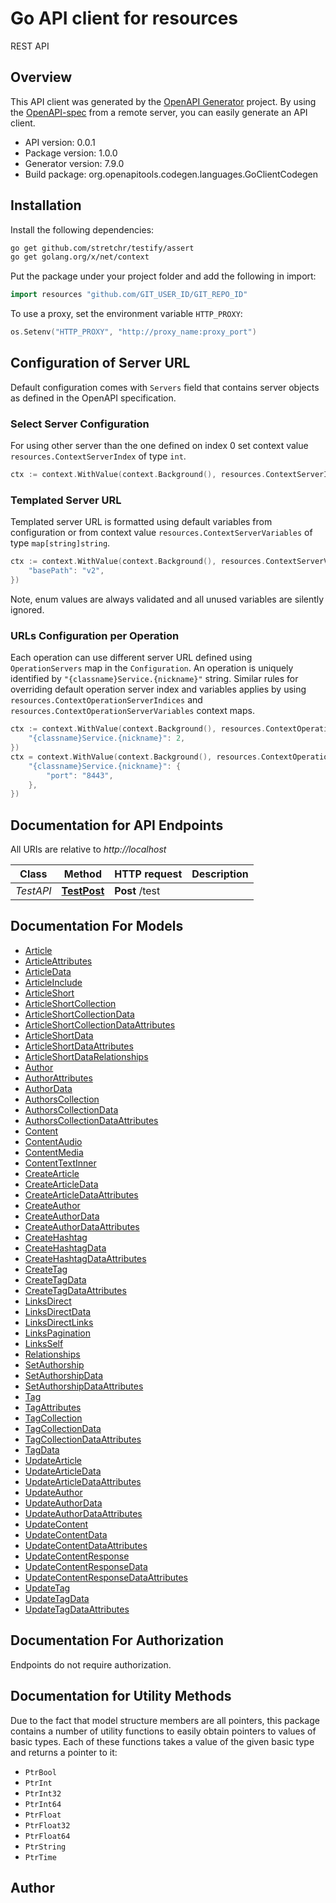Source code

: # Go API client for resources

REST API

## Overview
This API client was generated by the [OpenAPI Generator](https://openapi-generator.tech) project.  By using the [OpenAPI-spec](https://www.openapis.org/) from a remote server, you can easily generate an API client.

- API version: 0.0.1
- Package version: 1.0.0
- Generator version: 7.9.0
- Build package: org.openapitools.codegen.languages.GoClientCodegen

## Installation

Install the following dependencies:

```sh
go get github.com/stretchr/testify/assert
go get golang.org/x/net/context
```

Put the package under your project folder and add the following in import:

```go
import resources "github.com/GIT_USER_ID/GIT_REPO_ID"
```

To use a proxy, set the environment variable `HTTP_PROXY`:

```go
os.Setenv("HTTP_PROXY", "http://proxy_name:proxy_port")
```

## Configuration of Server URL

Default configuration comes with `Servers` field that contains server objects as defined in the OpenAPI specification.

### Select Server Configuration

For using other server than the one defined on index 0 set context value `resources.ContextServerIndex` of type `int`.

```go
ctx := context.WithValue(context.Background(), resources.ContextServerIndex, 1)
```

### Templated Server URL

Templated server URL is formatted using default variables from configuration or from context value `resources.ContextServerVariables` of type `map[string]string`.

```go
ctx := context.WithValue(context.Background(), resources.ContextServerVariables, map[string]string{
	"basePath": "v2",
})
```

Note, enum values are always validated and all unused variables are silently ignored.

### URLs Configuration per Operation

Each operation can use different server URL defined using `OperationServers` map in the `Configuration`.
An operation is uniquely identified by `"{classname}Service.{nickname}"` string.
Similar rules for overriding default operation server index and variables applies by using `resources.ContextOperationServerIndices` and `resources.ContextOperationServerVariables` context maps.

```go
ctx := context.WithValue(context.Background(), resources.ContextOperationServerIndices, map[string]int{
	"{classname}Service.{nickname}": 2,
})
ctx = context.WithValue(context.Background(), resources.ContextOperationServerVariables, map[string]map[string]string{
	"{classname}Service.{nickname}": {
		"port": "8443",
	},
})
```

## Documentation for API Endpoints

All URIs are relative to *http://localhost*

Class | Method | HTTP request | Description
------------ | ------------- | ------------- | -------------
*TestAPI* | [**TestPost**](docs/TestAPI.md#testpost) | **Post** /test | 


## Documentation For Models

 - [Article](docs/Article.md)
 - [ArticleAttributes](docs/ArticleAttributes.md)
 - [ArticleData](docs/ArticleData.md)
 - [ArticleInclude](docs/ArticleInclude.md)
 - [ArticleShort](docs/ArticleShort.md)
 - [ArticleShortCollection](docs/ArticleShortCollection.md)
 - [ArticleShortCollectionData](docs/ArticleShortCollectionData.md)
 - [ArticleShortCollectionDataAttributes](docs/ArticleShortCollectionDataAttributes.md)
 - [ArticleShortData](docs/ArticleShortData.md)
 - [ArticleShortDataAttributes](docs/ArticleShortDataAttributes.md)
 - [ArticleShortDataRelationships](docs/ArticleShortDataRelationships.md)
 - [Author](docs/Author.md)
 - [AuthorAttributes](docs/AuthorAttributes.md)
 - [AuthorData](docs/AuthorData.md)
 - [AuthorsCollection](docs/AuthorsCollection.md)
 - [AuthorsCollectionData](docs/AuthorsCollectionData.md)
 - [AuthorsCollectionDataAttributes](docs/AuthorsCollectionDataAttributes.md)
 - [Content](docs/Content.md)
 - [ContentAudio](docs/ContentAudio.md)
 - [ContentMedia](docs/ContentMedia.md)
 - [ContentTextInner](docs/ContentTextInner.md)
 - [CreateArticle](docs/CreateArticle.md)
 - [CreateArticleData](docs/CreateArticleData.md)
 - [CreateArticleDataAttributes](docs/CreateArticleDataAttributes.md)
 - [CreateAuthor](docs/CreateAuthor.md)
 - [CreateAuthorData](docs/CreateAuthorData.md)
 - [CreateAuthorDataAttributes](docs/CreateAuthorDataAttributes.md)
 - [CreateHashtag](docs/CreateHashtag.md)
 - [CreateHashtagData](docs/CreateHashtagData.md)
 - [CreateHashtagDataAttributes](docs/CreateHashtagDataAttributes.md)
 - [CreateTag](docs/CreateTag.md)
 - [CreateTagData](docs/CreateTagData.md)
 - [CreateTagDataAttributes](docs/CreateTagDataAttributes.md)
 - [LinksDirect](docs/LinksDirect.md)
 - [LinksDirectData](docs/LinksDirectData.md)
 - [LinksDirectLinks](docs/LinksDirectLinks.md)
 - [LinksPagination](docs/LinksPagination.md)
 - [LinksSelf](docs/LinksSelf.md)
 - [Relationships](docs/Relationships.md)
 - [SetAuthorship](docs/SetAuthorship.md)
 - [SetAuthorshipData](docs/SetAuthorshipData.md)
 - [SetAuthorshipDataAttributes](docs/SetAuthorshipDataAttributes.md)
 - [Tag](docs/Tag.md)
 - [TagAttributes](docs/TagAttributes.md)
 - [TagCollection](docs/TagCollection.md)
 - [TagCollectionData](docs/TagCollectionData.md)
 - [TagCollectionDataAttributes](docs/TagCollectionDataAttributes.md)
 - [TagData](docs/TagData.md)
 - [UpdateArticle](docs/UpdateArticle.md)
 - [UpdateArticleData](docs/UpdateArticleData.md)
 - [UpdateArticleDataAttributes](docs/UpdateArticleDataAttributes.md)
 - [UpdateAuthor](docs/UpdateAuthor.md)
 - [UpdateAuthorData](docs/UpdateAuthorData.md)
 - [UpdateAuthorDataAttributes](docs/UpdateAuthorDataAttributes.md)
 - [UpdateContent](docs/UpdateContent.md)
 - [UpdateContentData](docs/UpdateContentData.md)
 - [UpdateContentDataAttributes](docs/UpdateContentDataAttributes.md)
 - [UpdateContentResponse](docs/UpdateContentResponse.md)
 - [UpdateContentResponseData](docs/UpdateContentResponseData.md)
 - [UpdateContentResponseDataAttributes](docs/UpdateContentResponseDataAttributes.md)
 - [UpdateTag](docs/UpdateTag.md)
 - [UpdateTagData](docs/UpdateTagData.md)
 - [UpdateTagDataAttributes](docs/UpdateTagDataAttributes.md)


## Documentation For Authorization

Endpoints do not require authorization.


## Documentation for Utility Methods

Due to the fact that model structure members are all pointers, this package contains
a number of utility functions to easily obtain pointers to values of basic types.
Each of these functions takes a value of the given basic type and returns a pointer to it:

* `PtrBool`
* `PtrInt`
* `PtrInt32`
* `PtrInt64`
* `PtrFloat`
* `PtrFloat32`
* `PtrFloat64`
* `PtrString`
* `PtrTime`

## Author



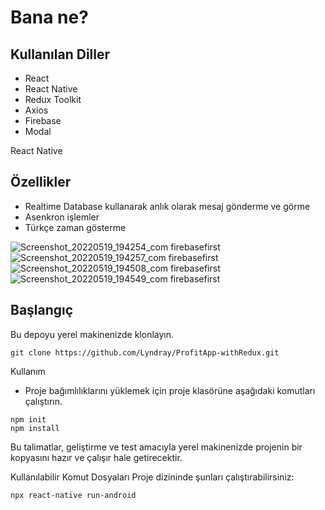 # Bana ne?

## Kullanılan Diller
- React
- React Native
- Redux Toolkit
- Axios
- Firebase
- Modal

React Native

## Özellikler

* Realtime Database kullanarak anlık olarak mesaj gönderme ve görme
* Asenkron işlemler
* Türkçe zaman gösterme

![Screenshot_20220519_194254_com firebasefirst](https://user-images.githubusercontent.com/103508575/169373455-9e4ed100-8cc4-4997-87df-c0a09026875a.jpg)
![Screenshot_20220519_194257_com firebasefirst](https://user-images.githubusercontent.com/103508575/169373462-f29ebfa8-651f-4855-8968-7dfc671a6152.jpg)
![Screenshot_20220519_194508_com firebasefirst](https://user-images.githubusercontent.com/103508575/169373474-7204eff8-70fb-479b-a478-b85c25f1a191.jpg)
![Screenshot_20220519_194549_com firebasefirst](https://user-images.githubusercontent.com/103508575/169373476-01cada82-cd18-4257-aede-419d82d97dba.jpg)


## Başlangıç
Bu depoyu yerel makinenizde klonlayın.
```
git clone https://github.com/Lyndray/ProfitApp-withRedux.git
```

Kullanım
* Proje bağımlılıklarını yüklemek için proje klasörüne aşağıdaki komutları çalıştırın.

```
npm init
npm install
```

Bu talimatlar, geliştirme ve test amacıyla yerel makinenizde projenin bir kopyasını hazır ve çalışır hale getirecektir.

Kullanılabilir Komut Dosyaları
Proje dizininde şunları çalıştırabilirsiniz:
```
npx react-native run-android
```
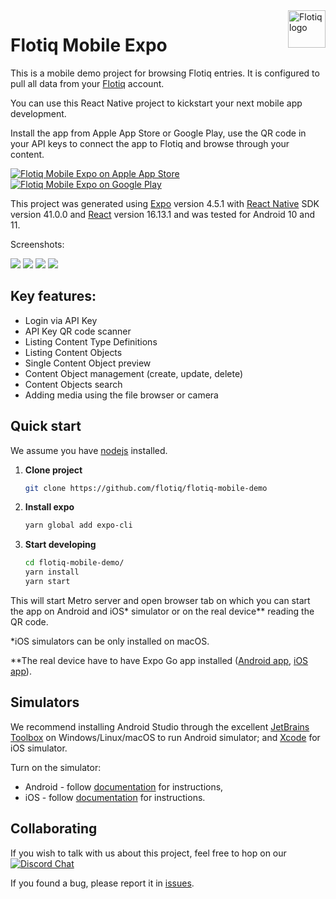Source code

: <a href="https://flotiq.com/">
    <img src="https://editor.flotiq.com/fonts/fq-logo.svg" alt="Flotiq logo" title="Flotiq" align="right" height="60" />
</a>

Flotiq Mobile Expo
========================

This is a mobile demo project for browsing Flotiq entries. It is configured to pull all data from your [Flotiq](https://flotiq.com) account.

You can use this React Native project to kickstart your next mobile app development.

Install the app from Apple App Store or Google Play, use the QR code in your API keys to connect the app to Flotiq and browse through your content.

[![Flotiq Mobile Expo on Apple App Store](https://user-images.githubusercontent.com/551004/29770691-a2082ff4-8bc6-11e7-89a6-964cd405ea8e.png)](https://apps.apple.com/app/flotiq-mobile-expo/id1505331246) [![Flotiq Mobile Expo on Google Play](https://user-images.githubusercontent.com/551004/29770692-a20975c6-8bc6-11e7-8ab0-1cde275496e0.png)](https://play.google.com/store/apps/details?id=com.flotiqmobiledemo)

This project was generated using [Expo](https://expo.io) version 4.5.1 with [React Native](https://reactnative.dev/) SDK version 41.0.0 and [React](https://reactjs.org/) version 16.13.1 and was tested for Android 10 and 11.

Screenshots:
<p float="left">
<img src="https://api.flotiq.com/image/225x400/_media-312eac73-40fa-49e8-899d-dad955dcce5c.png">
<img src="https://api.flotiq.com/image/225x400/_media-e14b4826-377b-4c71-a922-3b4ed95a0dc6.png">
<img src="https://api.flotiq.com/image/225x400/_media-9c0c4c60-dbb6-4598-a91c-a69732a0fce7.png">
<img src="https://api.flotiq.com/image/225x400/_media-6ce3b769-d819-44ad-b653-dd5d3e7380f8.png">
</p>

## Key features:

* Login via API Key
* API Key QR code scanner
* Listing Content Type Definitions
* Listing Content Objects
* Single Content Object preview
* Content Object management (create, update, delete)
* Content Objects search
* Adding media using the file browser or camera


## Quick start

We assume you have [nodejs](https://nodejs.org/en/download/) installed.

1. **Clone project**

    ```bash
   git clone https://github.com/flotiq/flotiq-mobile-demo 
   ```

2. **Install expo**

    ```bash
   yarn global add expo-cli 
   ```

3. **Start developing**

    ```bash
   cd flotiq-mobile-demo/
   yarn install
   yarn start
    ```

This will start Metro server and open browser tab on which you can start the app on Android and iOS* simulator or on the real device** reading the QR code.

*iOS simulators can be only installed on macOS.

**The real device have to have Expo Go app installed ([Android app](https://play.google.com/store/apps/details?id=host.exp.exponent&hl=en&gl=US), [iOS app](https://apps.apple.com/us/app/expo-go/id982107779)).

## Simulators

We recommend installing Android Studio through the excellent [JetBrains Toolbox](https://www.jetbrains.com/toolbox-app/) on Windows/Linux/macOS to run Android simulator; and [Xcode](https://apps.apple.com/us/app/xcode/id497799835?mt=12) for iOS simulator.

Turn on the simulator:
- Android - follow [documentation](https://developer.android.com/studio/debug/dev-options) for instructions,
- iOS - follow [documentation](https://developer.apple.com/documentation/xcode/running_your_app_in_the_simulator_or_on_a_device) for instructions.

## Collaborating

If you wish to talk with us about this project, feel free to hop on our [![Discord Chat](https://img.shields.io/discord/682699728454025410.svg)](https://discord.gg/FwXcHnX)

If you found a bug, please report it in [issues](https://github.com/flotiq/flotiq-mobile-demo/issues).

_What you are asked to do:_ Copy each line of the listing that contains the string "context".

_Written answer:_
go get golang.org/x/net/context
For using other server than the one defined on index 0 set context value `resources.ContextServerIndex` of type `int`.
ctx := context.WithValue(context.Background(), resources.ContextServerIndex, 1)
Templated server URL is formatted using default variables from configuration or from context value `resources.ContextServerVariables` of type `map[string]string`.
ctx := context.WithValue(context.Background(), resources.ContextServerVariables, map[string]string{
Similar rules for overriding default operation server index and variables applies by using `resources.ContextOperationServerIndices` and `resources.ContextOperationServerVariables` context maps.
ctx := context.WithValue(context.Background(), resources.ContextOperationServerIndices, map[string]int{
ctx = context.WithValue(context.Background(), resources.ContextOperationServerVariables, map[string]map[string]string{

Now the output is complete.